# [DESCRIPTION OF THE TASK]
Where does the string "texttt" appear in the records? Copy each line that holds it.

# [EXERCISE INPUT]
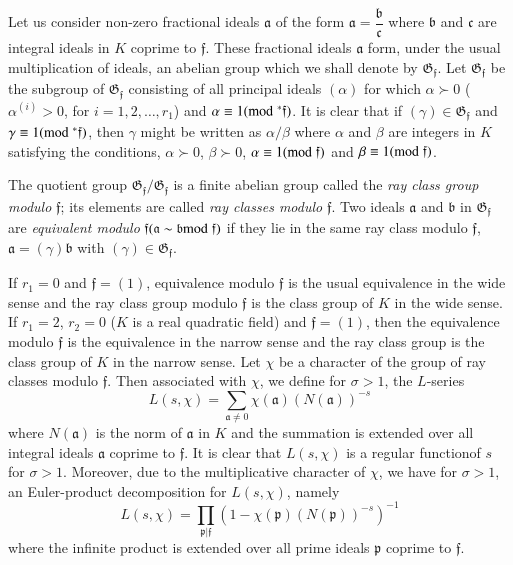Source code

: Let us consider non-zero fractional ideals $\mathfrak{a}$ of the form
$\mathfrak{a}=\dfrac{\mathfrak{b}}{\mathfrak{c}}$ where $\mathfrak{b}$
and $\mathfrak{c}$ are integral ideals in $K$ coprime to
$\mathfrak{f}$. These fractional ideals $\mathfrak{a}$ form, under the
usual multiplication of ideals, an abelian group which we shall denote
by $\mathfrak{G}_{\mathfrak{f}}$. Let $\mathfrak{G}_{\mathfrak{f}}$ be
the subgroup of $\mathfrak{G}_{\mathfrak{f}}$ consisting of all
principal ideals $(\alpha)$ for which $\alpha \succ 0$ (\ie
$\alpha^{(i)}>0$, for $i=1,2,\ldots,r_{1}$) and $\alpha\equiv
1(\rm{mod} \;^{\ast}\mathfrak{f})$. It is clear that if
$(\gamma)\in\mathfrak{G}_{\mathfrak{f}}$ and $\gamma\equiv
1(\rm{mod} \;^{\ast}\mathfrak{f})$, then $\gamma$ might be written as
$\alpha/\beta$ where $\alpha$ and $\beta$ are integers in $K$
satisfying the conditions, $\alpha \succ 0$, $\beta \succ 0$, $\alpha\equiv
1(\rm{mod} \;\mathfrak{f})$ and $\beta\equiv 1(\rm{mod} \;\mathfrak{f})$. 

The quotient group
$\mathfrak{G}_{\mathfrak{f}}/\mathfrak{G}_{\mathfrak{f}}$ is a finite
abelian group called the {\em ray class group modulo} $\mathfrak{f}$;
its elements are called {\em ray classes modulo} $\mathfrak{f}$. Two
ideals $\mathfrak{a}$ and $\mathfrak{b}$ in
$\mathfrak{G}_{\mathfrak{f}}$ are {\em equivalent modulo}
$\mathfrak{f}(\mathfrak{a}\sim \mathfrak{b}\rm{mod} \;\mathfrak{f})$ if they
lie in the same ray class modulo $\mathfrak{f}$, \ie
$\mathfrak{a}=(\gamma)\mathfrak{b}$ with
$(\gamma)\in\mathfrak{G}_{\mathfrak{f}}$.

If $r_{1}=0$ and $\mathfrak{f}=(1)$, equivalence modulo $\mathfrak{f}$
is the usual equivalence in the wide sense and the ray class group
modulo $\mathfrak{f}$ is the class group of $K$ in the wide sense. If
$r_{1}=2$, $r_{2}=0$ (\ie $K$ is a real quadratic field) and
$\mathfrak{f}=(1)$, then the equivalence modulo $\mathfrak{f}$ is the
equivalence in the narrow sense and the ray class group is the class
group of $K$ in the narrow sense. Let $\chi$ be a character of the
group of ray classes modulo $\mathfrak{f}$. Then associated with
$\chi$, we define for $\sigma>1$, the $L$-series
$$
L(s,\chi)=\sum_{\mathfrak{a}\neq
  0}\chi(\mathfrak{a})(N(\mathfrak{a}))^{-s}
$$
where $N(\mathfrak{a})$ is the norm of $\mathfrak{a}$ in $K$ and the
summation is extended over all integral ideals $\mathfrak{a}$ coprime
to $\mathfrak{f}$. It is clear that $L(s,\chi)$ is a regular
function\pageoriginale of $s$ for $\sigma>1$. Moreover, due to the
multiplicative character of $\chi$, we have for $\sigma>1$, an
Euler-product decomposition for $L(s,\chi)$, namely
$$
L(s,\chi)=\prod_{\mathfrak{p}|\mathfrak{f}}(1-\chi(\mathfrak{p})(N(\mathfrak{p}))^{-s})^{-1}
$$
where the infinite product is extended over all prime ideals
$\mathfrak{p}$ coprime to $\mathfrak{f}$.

--

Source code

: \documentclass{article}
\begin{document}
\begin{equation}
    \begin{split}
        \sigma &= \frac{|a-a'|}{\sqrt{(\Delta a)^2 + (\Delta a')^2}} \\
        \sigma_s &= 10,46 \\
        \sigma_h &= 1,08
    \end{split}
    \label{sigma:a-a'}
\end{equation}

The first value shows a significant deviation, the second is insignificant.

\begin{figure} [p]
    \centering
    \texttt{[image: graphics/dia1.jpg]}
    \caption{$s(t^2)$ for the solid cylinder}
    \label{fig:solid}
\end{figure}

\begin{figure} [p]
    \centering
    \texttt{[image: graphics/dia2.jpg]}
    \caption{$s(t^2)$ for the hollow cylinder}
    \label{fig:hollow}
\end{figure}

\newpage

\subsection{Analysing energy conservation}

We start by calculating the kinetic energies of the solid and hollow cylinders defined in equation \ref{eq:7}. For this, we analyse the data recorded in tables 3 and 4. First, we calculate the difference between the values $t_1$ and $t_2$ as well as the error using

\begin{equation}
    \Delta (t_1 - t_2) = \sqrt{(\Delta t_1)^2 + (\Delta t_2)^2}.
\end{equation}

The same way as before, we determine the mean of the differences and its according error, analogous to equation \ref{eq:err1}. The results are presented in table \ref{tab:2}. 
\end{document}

# [RESPONSE AREA]
    \texttt{[image: graphics/dia1.jpg]}
    \texttt{[image: graphics/dia2.jpg]}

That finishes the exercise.